◆ Work to be completed ◆
Extract the run of lines that starts at the top of the records below and ends at the line with "Note 12 4G</u></a></li>", keeping both ends and excluding pictures.

[Data items]
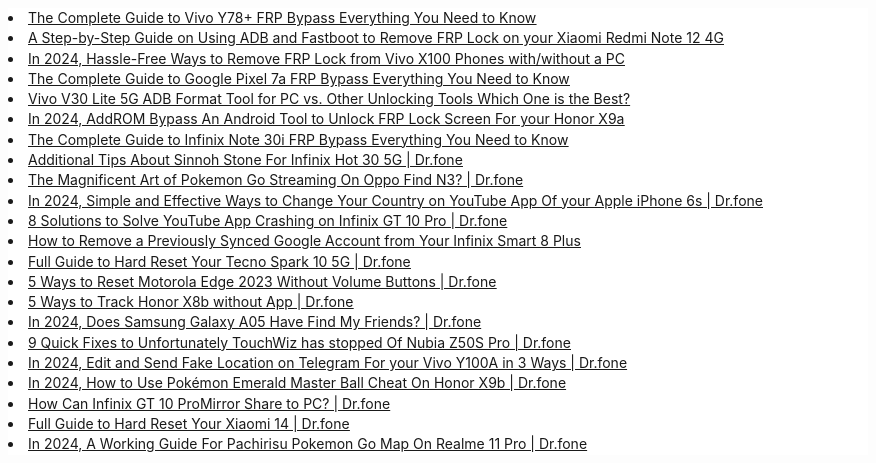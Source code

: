 <li><a href="https://bypass-frp.techidaily.com/the-complete-guide-to-vivo-y78plus-frp-bypass-everything-you-need-to-know-by-drfone-android/"><u>The Complete Guide to Vivo Y78+ FRP Bypass Everything You Need to Know</u></a></li>
<li><a href="https://bypass-frp.techidaily.com/a-step-by-step-guide-on-using-adb-and-fastboot-to-remove-frp-lock-on-your-xiaomi-redmi-note-12-4g-by-drfone-android/"><u>A Step-by-Step Guide on Using ADB and Fastboot to Remove FRP Lock on your Xiaomi Redmi Note 12 4G</u></a></li>
<li><a href="https://bypass-frp.techidaily.com/in-2024-hassle-free-ways-to-remove-frp-lock-from-vivo-x100-phones-withwithout-a-pc-by-drfone-android/"><u>In 2024, Hassle-Free Ways to Remove FRP Lock from Vivo X100 Phones with/without a PC</u></a></li>
<li><a href="https://bypass-frp.techidaily.com/the-complete-guide-to-google-pixel-7a-frp-bypass-everything-you-need-to-know-by-drfone-android/"><u>The Complete Guide to Google Pixel 7a FRP Bypass Everything You Need to Know</u></a></li>
<li><a href="https://bypass-frp.techidaily.com/vivo-v30-lite-5g-adb-format-tool-for-pc-vs-other-unlocking-tools-which-one-is-the-best-by-drfone-android/"><u>Vivo V30 Lite 5G ADB Format Tool for PC vs. Other Unlocking Tools Which One is the Best?</u></a></li>
<li><a href="https://bypass-frp.techidaily.com/in-2024-addrom-bypass-an-android-tool-to-unlock-frp-lock-screen-for-your-honor-x9a-by-drfone-android/"><u>In 2024, AddROM Bypass An Android Tool to Unlock FRP Lock Screen For your Honor X9a</u></a></li>
<li><a href="https://bypass-frp.techidaily.com/the-complete-guide-to-infinix-note-30i-frp-bypass-everything-you-need-to-know-by-drfone-android/"><u>The Complete Guide to Infinix Note 30i FRP Bypass Everything You Need to Know</u></a></li>
<li><a href="https://android-pokemon-go.techidaily.com/additional-tips-about-sinnoh-stone-for-infinix-hot-30-5g-drfone-by-drfone-virtual-android/"><u>Additional Tips About Sinnoh Stone For Infinix Hot 30 5G | Dr.fone</u></a></li>
<li><a href="https://android-pokemon-go.techidaily.com/the-magnificent-art-of-pokemon-go-streaming-on-oppo-find-n3-drfone-by-drfone-virtual-android/"><u>The Magnificent Art of Pokemon Go Streaming On Oppo Find N3? | Dr.fone</u></a></li>
<li><a href="https://location-social.techidaily.com/in-2024-simple-and-effective-ways-to-change-your-country-on-youtube-app-of-your-apple-iphone-6s-drfone-by-drfone-virtual-ios/"><u>In 2024, Simple and Effective Ways to Change Your Country on YouTube App Of your Apple iPhone 6s | Dr.fone</u></a></li>
<li><a href="https://howto.techidaily.com/8-solutions-to-solve-youtube-app-crashing-on-infinix-gt-10-pro-drfone-by-drfone-fix-android-problems-fix-android-problems/"><u>8 Solutions to Solve YouTube App Crashing on Infinix GT 10 Pro | Dr.fone</u></a></li>
<li><a href="https://unlock-android.techidaily.com/how-to-remove-a-previously-synced-google-account-from-your-infinix-smart-8-plus-by-drfone-android/"><u>How to Remove a Previously Synced Google Account from Your Infinix Smart 8 Plus</u></a></li>
<li><a href="https://techidaily.com/full-guide-to-hard-reset-your-tecno-spark-10-5g-drfone-by-drfone-reset-android-reset-android/"><u>Full Guide to Hard Reset Your Tecno Spark 10 5G | Dr.fone</u></a></li>
<li><a href="https://phone-solutions.techidaily.com/5-ways-to-reset-motorola-edge-2023-without-volume-buttons-drfone-by-drfone-reset-android-reset-android/"><u>5 Ways to Reset Motorola Edge 2023 Without Volume Buttons | Dr.fone</u></a></li>
<li><a href="https://android-location-track.techidaily.com/5-ways-to-track-honor-x8b-without-app-drfone-by-drfone-virtual-android/"><u>5 Ways to Track Honor X8b without App | Dr.fone</u></a></li>
<li><a href="https://location-social.techidaily.com/in-2024-does-samsung-galaxy-a05-have-find-my-friends-drfone-by-drfone-virtual-android/"><u>In 2024, Does Samsung Galaxy A05 Have Find My Friends? | Dr.fone</u></a></li>
<li><a href="https://howto.techidaily.com/9-quick-fixes-to-unfortunately-touchwiz-has-stopped-of-nubia-z50s-pro-drfone-by-drfone-fix-android-problems-fix-android-problems/"><u>9 Quick Fixes to Unfortunately TouchWiz has stopped Of Nubia Z50S Pro | Dr.fone</u></a></li>
<li><a href="https://location-social.techidaily.com/in-2024-edit-and-send-fake-location-on-telegram-for-your-vivo-y100a-in-3-ways-drfone-by-drfone-virtual-android/"><u>In 2024, Edit and Send Fake Location on Telegram For your Vivo Y100A in 3 Ways | Dr.fone</u></a></li>
<li><a href="https://pokemon-go-android.techidaily.com/in-2024-how-to-use-pokemon-emerald-master-ball-cheat-on-honor-x9b-drfone-by-drfone-virtual-android/"><u>In 2024, How to Use Pokémon Emerald Master Ball Cheat On Honor X9b | Dr.fone</u></a></li>
<li><a href="https://screen-mirror.techidaily.com/how-can-infinix-gt-10-promirror-share-to-pc-drfone-by-drfone-android/"><u>How Can Infinix GT 10 ProMirror Share to PC? | Dr.fone</u></a></li>
<li><a href="https://techidaily.com/full-guide-to-hard-reset-your-xiaomi-14-drfone-by-drfone-reset-android-reset-android/"><u>Full Guide to Hard Reset Your Xiaomi 14 | Dr.fone</u></a></li>
<li><a href="https://pokemon-go-android.techidaily.com/in-2024-a-working-guide-for-pachirisu-pokemon-go-map-on-realme-11-pro-drfone-by-drfone-virtual-android/"><u>In 2024, A Working Guide For Pachirisu Pokemon Go Map On Realme 11 Pro | Dr.fone</u></a></li>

◆ Answer box ◆
Source code

: <li><a href="https://bypass-frp.techidaily.com/the-complete-guide-to-vivo-y78plus-frp-bypass-everything-you-need-to-know-by-drfone-android/"><u>The Complete Guide to Vivo Y78+ FRP Bypass Everything You Need to Know</u></a></li>
<li><a href="https://bypass-frp.techidaily.com/a-step-by-step-guide-on-using-adb-and-fastboot-to-remove-frp-lock-on-your-xiaomi-redmi-note-12-4g-by-drfone-android/"><u>A Step-by-Step Guide on Using ADB and Fastboot to Remove FRP Lock on your Xiaomi Redmi Note 12 4G</u></a></li>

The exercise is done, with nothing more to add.